日本の防衛産業と政府調達政策の動向:装備移転見直しと自衛隊改革の最新動き

防衛装備移転三原則の運用指針見直しに向けた与党提言

2026年3月6日、自由民主党と日本維新の会は、防衛装備移転三原則の運用指針における「5類型撤廃」の見直しに関する提言を高市総理大臣に申し入れました。この提言は、三原則を堅持しつつも、防衛装備品の輸出政策に大きな転換をもたらすものです。

具体的には、装備品を殺傷・破壊能力の有無により「非武器」と「武器」に分類し、武器を含む完成品の移転を原則として認め得る方針が示されました。これにより、これまで救難や輸送といった非戦闘目的に限定されてきた輸出の枠組みが取り払われ、殺傷能力のある武器を含む全ての防衛装備品について、原則として輸出が可能となる見込みです。

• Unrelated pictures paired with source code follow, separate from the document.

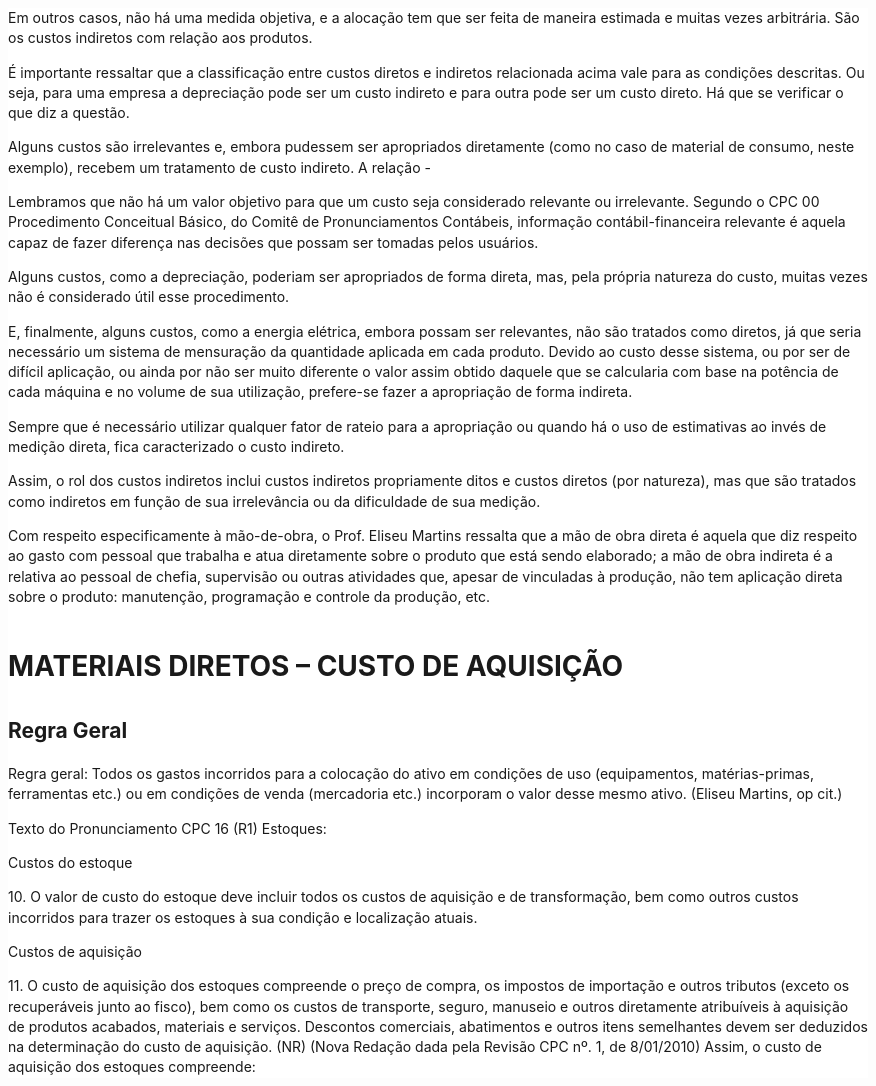 Em outros casos, não há uma medida objetiva, e a alocação tem que ser feita de maneira estimada e muitas vezes arbitrária. São os custos indiretos com relação aos produtos.

É importante ressaltar que a classificação entre custos diretos e indiretos relacionada acima vale para as condições descritas. Ou seja, para uma empresa a depreciação pode ser um custo indireto e para outra pode ser um custo direto. Há que se verificar o que diz a questão.

Alguns custos são irrelevantes e, embora pudessem ser apropriados diretamente (como no caso de material de consumo, neste exemplo), recebem um tratamento de custo indireto. A relação -

Lembramos que não há um valor objetivo para que um custo seja considerado relevante ou irrelevante. Segundo o CPC 00 Procedimento Conceitual Básico, do Comitê de Pronunciamentos Contábeis, informação contábil-financeira relevante é aquela capaz de fazer diferença nas decisões que possam ser tomadas pelos usuários.

Alguns custos, como a depreciação, poderiam ser apropriados de forma direta, mas, pela própria natureza do custo, muitas vezes não é considerado útil esse procedimento.

E, finalmente, alguns custos, como a energia elétrica, embora possam ser relevantes, não são tratados como diretos, já que seria necessário um sistema de mensuração da quantidade aplicada em cada produto. Devido ao custo desse sistema, ou por ser de difícil aplicação, ou ainda por não ser muito diferente o valor assim obtido daquele que se calcularia com base na potência de cada máquina e no volume de sua utilização, prefere-se fazer a apropriação de forma indireta.

Sempre que é necessário utilizar qualquer fator de rateio para a apropriação ou quando há o uso de estimativas ao invés de medição direta, fica caracterizado o custo indireto.

Assim, o rol dos custos indiretos inclui custos indiretos propriamente ditos e custos diretos (por natureza), mas que são tratados como indiretos em função de sua irrelevância ou da dificuldade de sua medição.

Com respeito especificamente à mão-de-obra, o Prof. Eliseu Martins ressalta que a mão de obra direta é aquela que diz respeito ao gasto com pessoal que trabalha e atua diretamente sobre o produto que está sendo elaborado; a mão de obra indireta é a relativa ao pessoal de chefia, supervisão ou outras atividades que, apesar de vinculadas à produção, não tem aplicação direta sobre o produto: manutenção, programação e controle da produção, etc.

# MATERIAIS DIRETOS – CUSTO DE AQUISIÇÃO 

## Regra Geral

Regra geral: Todos os gastos incorridos para a colocação do ativo em condições de uso (equipamentos, matérias-primas, ferramentas etc.) ou em condições de venda (mercadoria etc.) incorporam o valor desse mesmo ativo. (Eliseu Martins, op cit.)

Texto do Pronunciamento CPC 16 (R1) Estoques:

Custos do estoque

10\. O valor de custo do estoque deve incluir todos os custos de aquisição e de transformação, bem como outros custos incorridos para trazer os estoques à sua condição e localização atuais.

Custos de aquisição

11\. O custo de aquisição dos estoques compreende o preço de compra, os impostos de importação e outros tributos (exceto os recuperáveis junto ao fisco), bem como os custos de transporte, seguro, manuseio e outros diretamente atribuíveis à aquisição de produtos acabados, materiais e serviços. Descontos comerciais, abatimentos e outros itens semelhantes devem ser deduzidos na determinação do custo de aquisição. (NR) (Nova Redação dada pela Revisão CPC nº. 1, de 8/01/2010) Assim, o custo de aquisição dos estoques compreende:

ただし、輸出先は防衛装備品・技術移転協定を締結している国に限定され、個別の案件については国家安全保障会議(NSC)による厳格な審査が行われるとされています。護衛艦やミサイルなどの「武器」もこの枠組みの対象となります。

自衛隊の組織改編と人的基盤強化に向けた法案提出

2026年3月6日、第221回国会に「防衛省設置法等の一部を改正する法律案」が提出されました。この法案は、防衛省・自衛隊の組織改編と人的基盤の抜本的強化を目的としています。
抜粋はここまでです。